Dowelling borers do not need bells and whistles. The fences will be set and never moved. The only adjustment that will change on a job to job basis is the material thickness, so that should have a mechanical digital indicator (not necessarily LCD). I also do not think quick change chucks are necessary. You should be able to come up with a boring pattern that will work on all your standard depths without bit changes.

One accessory that is nice is the center-mounted miter and 90 degree fences. They usually drop into pin holes in the center of the table and automatically align. With these you can bore rails and stiles regardless of the length because the normal fences are removed. Usually the problem when referencing a long part is that the opposite fence needs to be removed so the part can hang off the table. Then the fence must be remounted to bore the opposite side of the part. The center mounted fences eliminate this problem. Boring machines are extremely versatile. I use mine for all kinds of tasks. It is like when you bought your first Kreg jig and found uses for it every day. Except a dowelling machine is a lot faster.

From the original questioner:
I'm trying to understand the system of the Ritter 46VH. I like the idea of two fixed heads, vertical and horizontal, but I'm afraid of the accuracy positioning for vertical boring. Do the flip top machines stay accurate? Anyone tried the CBM21 from Powermatic or the Maggi 21?

From contributor M:
The flip top type machine is what is used in busy small shops all over Europe. The pivots are brass or bronze bushings that will last many, many cycles. Years for most shops.

If your shop is busy enough to not be able to wait for the flip top mechanism to reset (10 or 15 seconds) or if you are likely to wear it out in a year of two, you should look at a dowel boring/inserting machine. These machines usually only bore horizontal and they squirt glue in the holes before inserting the dowels (some also have vertical heads and there are CNC versions that do all operations with one traversing head). This makes a huge difference in assembly. It takes us two minutes to glue and insert the dowels during assembly. I would not buy a CNC dowel inserter because they cost more, are slower and are much more complex and likely to break down. The standard machines have several dedicated bore/dowel insert heads that are easily adjustable. But, as I said before, they should not require any adjustments if you plan your doweling patterns intelligently. Most shops either use a CNC or point-to-point for the face boring if they are that busy.
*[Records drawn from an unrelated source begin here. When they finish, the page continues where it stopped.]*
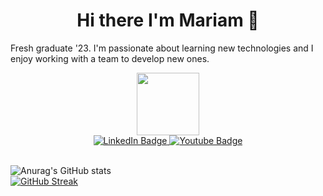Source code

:<h1 align="center"> Hi there I'm Mariam 👋 </h1>

Fresh graduate '23. I'm passionate about learning new technologies and I enjoy working with a team to develop new ones.

<div id="header" align="center">
  <img src="https://media.giphy.com/media/M9gbBd9nbDrOTu1Mqx/giphy.gif" width="100"/>
  <div id="badges">
  <a href="https://www.linkedin.com/in/mariam-hemdan/">
    <img src="https://img.shields.io/badge/LinkedIn-blue?style=for-the-badge&logo=linkedin&logoColor=white" alt="LinkedIn Badge"/>
  </a>
  <a href="https://www.youtube.com/@mmeckawy">
    <img src="https://img.shields.io/badge/YouTube-red?style=for-the-badge&logo=youtube&logoColor=white" alt="Youtube Badge"/>
  </a>
</div>
</div>
<br>

![Anurag's GitHub stats](http://github-stats-cj7thyj21-mmeckawy.vercel.app/api?username=Mmeckawy&show_icons=true&theme=tokyonight&count_private=true)
<br>
[![GitHub Streak](http://github-readme-streak-stats.herokuapp.com?user=Mmeckawy&theme=tokyonight)](https://git.io/streak-stats)
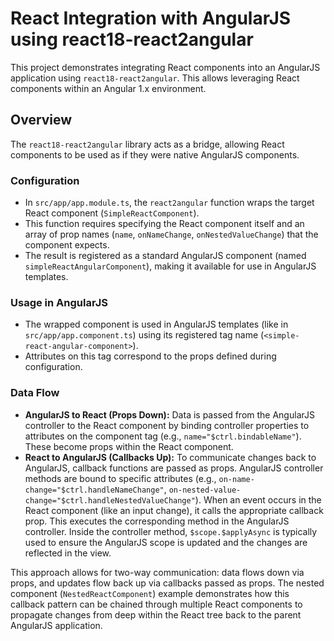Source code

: # React Integration with AngularJS using react18-react2angular

This project demonstrates integrating React components into an AngularJS application using `react18-react2angular`. This allows leveraging React components within an Angular 1.x environment.

## Overview

The `react18-react2angular` library acts as a bridge, allowing React components to be used as if they were native AngularJS components.

### Configuration

-   In `src/app/app.module.ts`, the `react2angular` function wraps the target React component (`SimpleReactComponent`).
-   This function requires specifying the React component itself and an array of prop names (`name`, `onNameChange`, `onNestedValueChange`) that the component expects.
-   The result is registered as a standard AngularJS component (named `simpleReactAngularComponent`), making it available for use in AngularJS templates.

### Usage in AngularJS

-   The wrapped component is used in AngularJS templates (like in `src/app/app.component.ts`) using its registered tag name (`<simple-react-angular-component>`).
-   Attributes on this tag correspond to the props defined during configuration.

### Data Flow

-   **AngularJS to React (Props Down):** Data is passed from the AngularJS controller to the React component by binding controller properties to attributes on the component tag (e.g., `name="$ctrl.bindableName"`). These become props within the React component.
-   **React to AngularJS (Callbacks Up):** To communicate changes back to AngularJS, callback functions are passed as props. AngularJS controller methods are bound to specific attributes (e.g., `on-name-change="$ctrl.handleNameChange"`, `on-nested-value-change="$ctrl.handleNestedValueChange"`). When an event occurs in the React component (like an input change), it calls the appropriate callback prop. This executes the corresponding method in the AngularJS controller. Inside the controller method, `$scope.$applyAsync` is typically used to ensure the AngularJS scope is updated and the changes are reflected in the view.

This approach allows for two-way communication: data flows down via props, and updates flow back up via callbacks passed as props. The nested component (`NestedReactComponent`) example demonstrates how this callback pattern can be chained through multiple React components to propagate changes from deep within the React tree back to the parent AngularJS application. 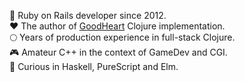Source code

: 🥷 Ruby on Rails developer since 2012.<br>
❤️ The author of [GoodHeart](https://github.com/dimafedotov/goodheart) Clojure implementation.<br>
🌕 Years of production experience in full-stack Clojure.<br>
🎮 Amateur C++ in the context of GameDev and CGI.<br>
🔬 Curious in Haskell, PureScript and Elm.<br>
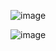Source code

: ![image](https://github.com/user-attachments/assets/9bdd8553-7dfa-401b-950c-76175afc04c0)

![image](https://github.com/user-attachments/assets/bd1c8bb8-48d0-446b-9e8f-4c74fe6ece1d)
I am happy with my flip top style machine. I believe the dual head machines all drill from the top. This leaves the holes full of dust. Also two heads means double the amount of drill bits, two pneumatic cylinders, two electric motors and associated switching. Basically it is twice as likely to fail.

Dialing in a flip-top machine is a super pain in the butt. Fortunately mine came perfectly aligned from the factory. Hopefully yours will too. After the bushings wear out and require replacing there will be some work involved for sure. But I am guessing the motors, cylinders, switches and other parts will wear out first!

From the original questioner:
Thanks for the advice. Do you know who the rep is for Griggio in the US?

From contributor D:
I bought a Maggi 2332 about 2 months ago. The previous owner did some bad adjusting on it but after about two days I have it working to perfection. Very quick and changeover from 5mm to 8mm is fast. Note that it will not fit 30.5" between the 2 stops for a base cabinet gable. I think we will cut them to 30 1/4" so as not to have to take a left or right stop off to turn the piece around for line boring. Gannomat will be almost the same as the Maggi in operation and setup. I paid 4900 US and had it shipped to Canada with Ex-factory.

From contributor M:
I know Laguna is a Griggio dealer but they might not be the only ones. I ordered a container load of machines direct from Italy so my prices are not representative of the usual retail prices.

I believe the Maggi machines are better than the Griggio. Maggi really specializes in boring.

What the previous poster said is important. Make sure your deepest cabinets will fit between the left and right fences. The specs do not usually explain this very well. It is safest to assume the width between the first and last spindle is the max. All the machines I have seen only allowed the fences to be positioned around 32mm past the first chuck.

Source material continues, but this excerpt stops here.